Kamal gives us an option to connect with a non-root user, but how can we create it?
Creating a non-root user
If you use cloud VM providers like Hetzner or Digital Ocean, your virtual private server with likely come with root only. And Kamal unfortunately cannot create additional users automatically.
To change root to our own user, we can take advantage of the SSH key of the root user and use it to set up a new user. We can do that with a provisioning tool, script, or issuing the following commands after logging in to the server:
$ ssh root@public-ip
As a first step, we create the user itself with a home directory where we’ll install the SSH keys:
useradd --create-home username
usermod -s /bin/bash username
We also select a default shell (here bash) which will make the future connections more comfortable.

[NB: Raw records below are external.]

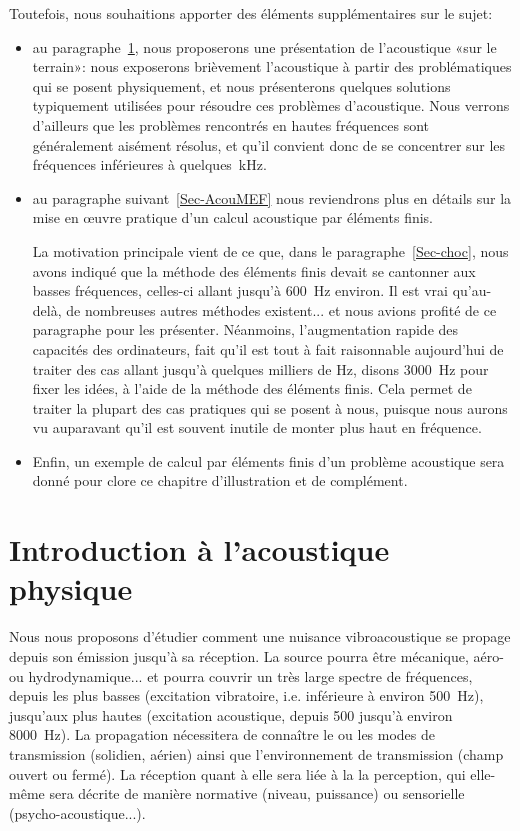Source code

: Toutefois, nous souhaitions apporter des éléments supplémentaires sur le sujet: 
\begin{itemize}
   \item au paragraphe~\ref{Sec-AcouPhy}, nous proposerons une présentation de l'acoustique «sur le terrain»: nous exposerons brièvement l'acoustique à partir des problématiques qui se posent physiquement, et nous présenterons quelques solutions typiquement utilisées pour résoudre ces problèmes d'acoustique. Nous verrons d'ailleurs que les problèmes rencontrés en hautes fréquences sont généralement aisément résolus, et qu'il convient donc de se concentrer sur les fréquences inférieures à quelques~kHz.
   \item au paragraphe suivant~\ref{Sec-AcouMEF} nous reviendrons plus en détails sur la mise en œuvre pratique d'un calcul acoustique par éléments finis.
   
   La motivation principale vient de ce que, dans le paragraphe~\ref{Sec-choc}, nous avons indiqué que la méthode des éléments finis devait se cantonner aux basses fréquences, celles-ci allant jusqu'à 600~Hz environ. Il est vrai qu'au-delà, de nombreuses autres méthodes existent... et nous avions profité de ce paragraphe pour les présenter.
Néanmoins, l'augmentation rapide des capacités des ordinateurs, fait qu'il est tout à fait raisonnable aujourd'hui de traiter des cas allant jusqu'à quelques milliers de Hz, disons 3000~Hz pour fixer les idées, à l'aide de la méthode des éléments finis. Cela permet de traiter la plupart des cas pratiques qui se posent à nous, puisque nous aurons vu auparavant qu'il est souvent inutile de monter plus haut en fréquence.
   
   \item Enfin, un exemple de calcul par éléments finis d'un problème acoustique sera donné pour clore ce chapitre d'illustration et de complément.
\end{itemize}

\medskip

\medskip
\section{Introduction à l'acoustique physique}\label{Sec-AcouPhy}

Nous nous proposons d'étudier comment une nuisance vibroacoustique se propage depuis son émission jusqu'à sa réception.
La source pourra être mécanique, aéro- ou hydrodynamique... et pourra couvrir un très large spectre de fréquences, depuis les plus basses (excitation vibratoire, i.e. inférieure à environ 500~Hz), jusqu'aux plus hautes (excitation acoustique, depuis 500 jusqu'à environ 8000~Hz).
La propagation nécessitera de connaître le ou les modes de transmission (solidien, aérien) ainsi que l'environnement de transmission (champ ouvert ou fermé).
La réception quant à elle sera liée à la la perception, qui elle-même sera décrite de manière normative (niveau, puissance) ou sensorielle (psycho-acoustique...).


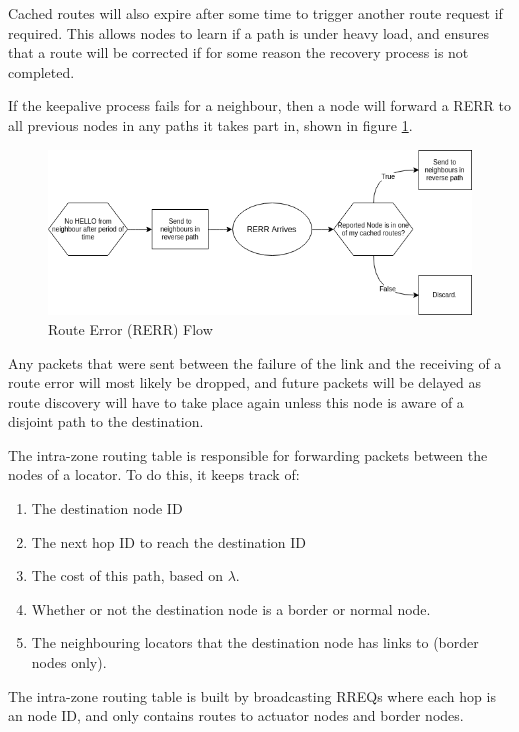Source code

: \documentclass[12pt]{article}
\begin{document}
Cached routes will also expire after some time to trigger another route request if required. This allows nodes to learn if a path is under heavy load, and ensures that a route will be corrected if for some reason the recovery process is not completed. 

If the keepalive process fails for a neighbour, then a node will forward a RERR to all previous nodes in any paths it takes part in, shown in figure \ref{fig:rerrflow}.

\begin{figure}[h]
	\centering
	\includegraphics[width=\linewidth]{images/rerrflow}
	\caption{Route Error (RERR) Flow}
	\label{fig:rerrflow}
\end{figure}

Any packets that were sent between the failure of the link and the receiving of a route error will most likely be dropped, and future packets will be delayed as route discovery will have to take place again unless this node is aware of a disjoint path to the destination.


The intra-zone routing table is responsible for forwarding packets between the nodes of a locator. To do this, it keeps track of:

\begin{enumerate}
	\item The destination node ID
	\item The next hop ID to reach the destination ID
	\item The cost of this path, based on $\lambda$.
	\item Whether or not the destination node is a border or normal node.
	\item The neighbouring locators that the destination node has links to (border nodes only).
\end{enumerate}

The intra-zone routing table is built by broadcasting RREQs where each hop is an node ID, and only contains routes to actuator nodes and border nodes. 
\end{document}
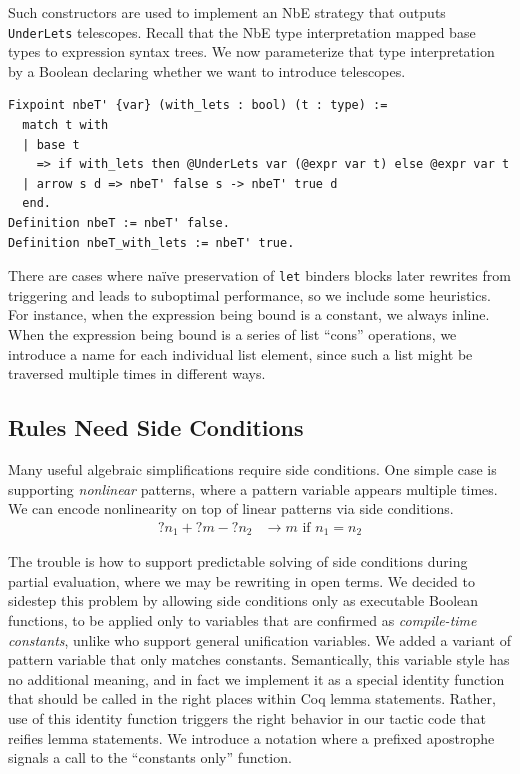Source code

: Such constructors are used to implement an NbE strategy that outputs \texttt{UnderLets} telescopes.
Recall that the NbE type interpretation mapped base types to expression syntax trees.
We now parameterize that type interpretation by a Boolean declaring whether we want to introduce telescopes.

\begin{verbatim}
Fixpoint nbeT' {var} (with_lets : bool) (t : type) :=
  match t with
  | base t
    => if with_lets then @UnderLets var (@expr var t) else @expr var t
  | arrow s d => nbeT' false s -> nbeT' true d
  end.
Definition nbeT := nbeT' false.
Definition nbeT_with_lets := nbeT' true.
\end{verbatim}


There are cases where naïve preservation of \texttt{let} binders blocks later rewrites from triggering and leads to suboptimal performance, so we include some heuristics.
For instance, when the expression being bound is a constant, we always inline.
When the expression being bound is a series of list ``cons'' operations, we introduce a name for each individual list element, since such a list might be traversed multiple times in different ways.

\subsection{Rules Need Side Conditions}\label{sec:side-conditions}

Many useful algebraic simplifications require side conditions.
One simple case is supporting \emph{nonlinear} patterns, where a pattern variable appears multiple times.
We can encode nonlinearity on top of linear patterns via side conditions.
\begin{align*}
  {?n_1} + {?m} - {?n_2} & \to m\text{\ \ if\ \ }n_1 = n_2
\end{align*}

The trouble is how to support predictable solving of side conditions during partial evaluation, where we may be rewriting in open terms.
We decided to sidestep this problem by allowing side conditions only as executable Boolean functions, to be applied only to variables that are confirmed as \emph{compile-time constants}, unlike \textcite{rtac} who support general unification variables.
We added a variant of pattern variable that only matches constants.
Semantically, this variable style has no additional meaning, and in fact we implement it as a special identity function that should be called in the right places within Coq lemma statements.
Rather, use of this identity function triggers the right behavior in our tactic code that reifies lemma statements.
We introduce a notation where a prefixed apostrophe signals a call to the ``constants only'' function.


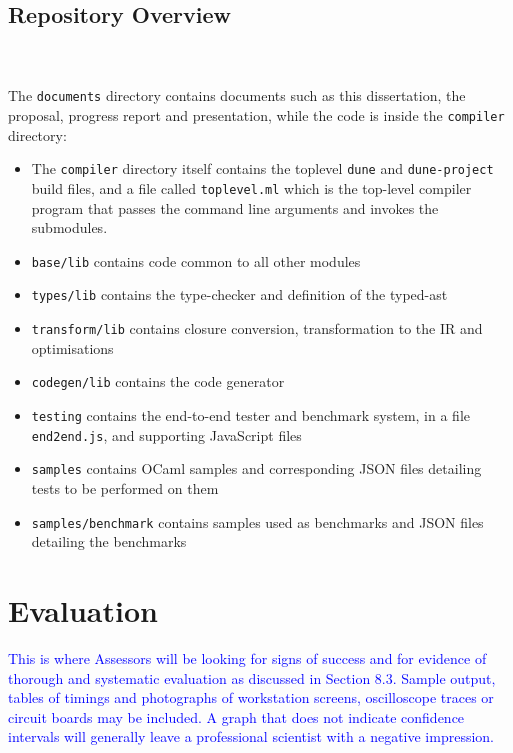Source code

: \documentclass[12pt,twoside,notitlepage]{report}
\newcommand{\textinline}{\texttt}
\newcommand\note[1]{\textcolor{blue}{#1}}
\begin{document}
\section{Repository Overview}
\begin{minipage}{\linewidth}
\end{minipage}
\\\\
The \textinline{documents} directory contains documents such as this dissertation, the proposal, progress report and presentation, while the code is inside the \textinline{compiler} directory:
\begin{itemize}
	\item The \textinline{compiler} directory itself contains the toplevel \textinline{dune} and \textinline{dune-project} build files, and a file called \textinline{toplevel.ml} which is the top-level compiler program that passes the command line arguments and invokes the submodules.
	\item \textinline{base/lib} contains code common to all other modules
	\item \textinline{types/lib} contains the type-checker and definition of the typed-ast
	\item \textinline{transform/lib} contains closure conversion, transformation to the IR and optimisations
	\item \textinline{codegen/lib} contains the code generator
	\item \textinline{testing} contains the end-to-end tester and benchmark system, in a file \textinline{end2end.js}, and supporting JavaScript files
	\item \textinline{samples} contains OCaml samples and corresponding JSON files detailing tests to be performed on them
	\item \textinline{samples/benchmark} contains samples used as benchmarks and JSON files detailing the benchmarks
\end{itemize}



\clearpage
\chapter{Evaluation}
\note{This is where Assessors will be looking for signs of success and for evidence of thorough and systematic evaluation as discussed in Section 8.3. Sample output, tables of timings and photographs of workstation screens, oscilloscope traces or circuit boards may be included. A graph that does not indicate confidence intervals will generally leave a professional scientist with a negative impression.}
\end{document}

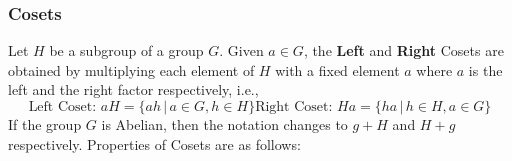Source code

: \documentclass[a4paper, 12pt]{article}
\numberwithin{equation}{section}
\begin{document}
\subsubsection{Cosets}
Let $H$ be a subgroup of a group $G$. Given $a \in G$, the \textbf{Left} and \textbf{Right} Cosets are obtained by multiplying each element of $H$ with a fixed element $a$ where $a$ is the left and the right factor respectively, i.e.,
\begin{subequations}
\begin{equation}
\text{Left Coset: } aH = \{ ah \,| \, a \in G, h \in H \}
\end{equation}
\begin{equation}
\text{Right Coset: } Ha = \{ ha \,| \, h \in H, a \in G \}
\end{equation}
\end{subequations}
If the group $G$ is Abelian, then the notation changes to $g + H$ and $H + g$ respectively. Properties of Cosets are as follows:
\end{document}
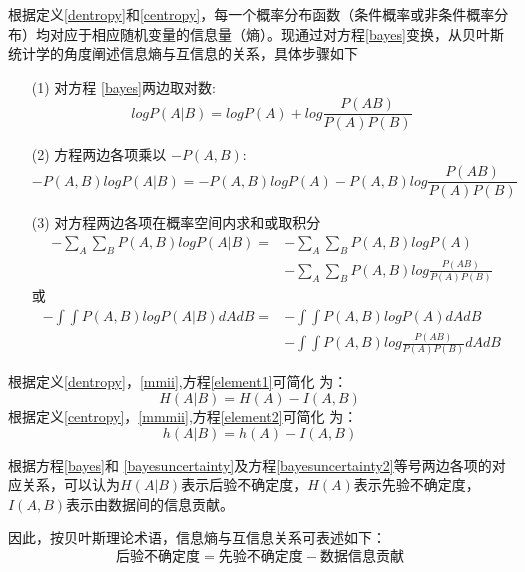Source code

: 根据定义\ref{dentropy}和\ref{centropy}，每一个概率分布函数（条件概率或非条件概率分布）均对应于相应随机变量的信息量（熵）。现通过对方程\ref{bayes}变换，从贝叶斯统计学的角度阐述信息熵与互信息的关系，具体步骤如下
\begin{itemize}
\item[(1)]对方程 \ref{bayes}两边取对数:
\begin{equation}
\label{log}
logP(A|B) =logP(A)+log \frac{P (AB)}{P(A)P(B)} 
\end{equation}
\item[(2)] 方程两边各项乘以 $-P(A,B)$:
\begin{equation}
\label{element}
-P(A,B)logP(A|B) =-P(A,B) logP(A)-P(A,B) log \frac{P (AB)}
{P(A)P(B)} 
\end{equation} 
\item[(3)] 对方程两边各项在概率空间内求和或取积分
\begin{equation}
\label{element1}
\begin{split}
-\sum_{A} \sum_{B} P(A,B)logP(A|B) =&-\sum_{A} \sum_{B} P
(A,B) logP(A)\\
&-\sum_{A} \sum_{B} P(A,B) log \frac{P (AB)}{P(A)P(B)} 
\end{split}
\end{equation} 
或
\begin{equation}
\label{element2}
\begin{split}
-\int\int P(A,B)logP(A|B)dAdB =&-\int \int P(A,B)logP(A)
dAdB\\
& -\int \int P(A,B)log \frac{P (AB)}{P(A)P(B)}dAdB
\end{split}
\end{equation}
\end{itemize}
根据定义\ref{dentropy}，\ref{mmii},方程\ref{element1}可简化
为：
\begin{equation}
\label{bayesuncertainty}
H(A|B) = H(A)-I(A,B)
\end{equation}
根据定义\ref{centropy}，\ref{mmmii},方程\ref{element2}可简化
为：
\begin{equation}
\label{bayesuncertainty2}
h(A|B) =h(A)-I(A,B)
\end{equation}

根据方程\ref{bayes}和 \ref{bayesuncertainty}及方程\ref{bayesuncertainty2}等号两边各项的对应关系，可以认为$H(A|B)$表示后验不确定度，$H(A)$表示先验不确定度，$I(A,B)$表示由数据间的信息贡献。

因此，按贝叶斯理论术语，信息熵与互信息关系可表述如下：
\begin{equation}
\label{ben}
\text{后验不确定度}=\text{先验不确定度}-\text{数据信息贡献}
\end{equation}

Then we can create the ~/.ssh/authorized_keys file and move the already existing root key (installed by our cloud provider). If we do that using the just created user (using su) we’ll get the right ownership:
su - username -c 'mkdir -p ~/.ssh'
su - username -c 'touch ~/.ssh/authorized_keys'
cat /root/.ssh/authorized_keys >> /home/username/.ssh/authorized_keys
chmod 700 /home/username/.ssh
chmod 600 /home/username/.ssh/authorized_keys
At the end we are finishing it up by setting the expected access rights (only read and write for this user).
Finally, we need to ensure that we can still make all the administrative tasks on the servers. So we make the user to be able get root privileges with sudo and make him part of docker group:
echo 'username ALL=(ALL:ALL) NOPASSWD: ALL' | tee /etc/sudoers.d/username
chmod 0440 /etc/sudoers.d/username
visudo -c -f /etc/sudoers.d/username
usermod -aG docker username
Note that this configuration really make the user as powerful as root. You could also directly limit the actions in the /etc/sudoers.d/username file for finer control.
The steps mentioned can be used in Ubuntu 22 and 24, and likely many other systems.
Kamal config
Changing the SSH user in Kamal simple. Providing the user under the ssh setting will make Kamal always connect with this user from now on:
# config/deploy.yml
ssh:
user: username
Implications
While changing the user is simple, it still comes from some implications. Since Kamal doesn’t know anything about issuing commands with sudo, Kamal won’t be able to cleanly remove directories that don’t have write access for this specific users.
This can happen when creating a PostgreSQL directory which ends up using its own user as the owner:
sudo ls /home/username/app-postgres -all
drwx------ 19 999 username 4096 Oct 11 14:06 data
Now it isn’t a real problem per-se, but kamal remove will now fail trying to delete the directory.
To fix issues like this we need to create these kind of directories with write and execute bits for the user beforehand. Adding them for the group here would make this work.
Disabling root
Once the configuration works as expected, we might want to disable the root login altogether.
To do that we need to change the PermitRootLogin SSH daemon configuration and restart the service:
sed -i 's@PasswordAuthentication yes@PasswordAuthentication no@g' /etc/ssh/sshd_config;
sed -i 's@PermitRootLogin yes@PermitRootLogin no@g' /etc/ssh/sshd_config;
systemctl restart ssh
I am also disabling password authentication while I am at it. We should use only SSH keys.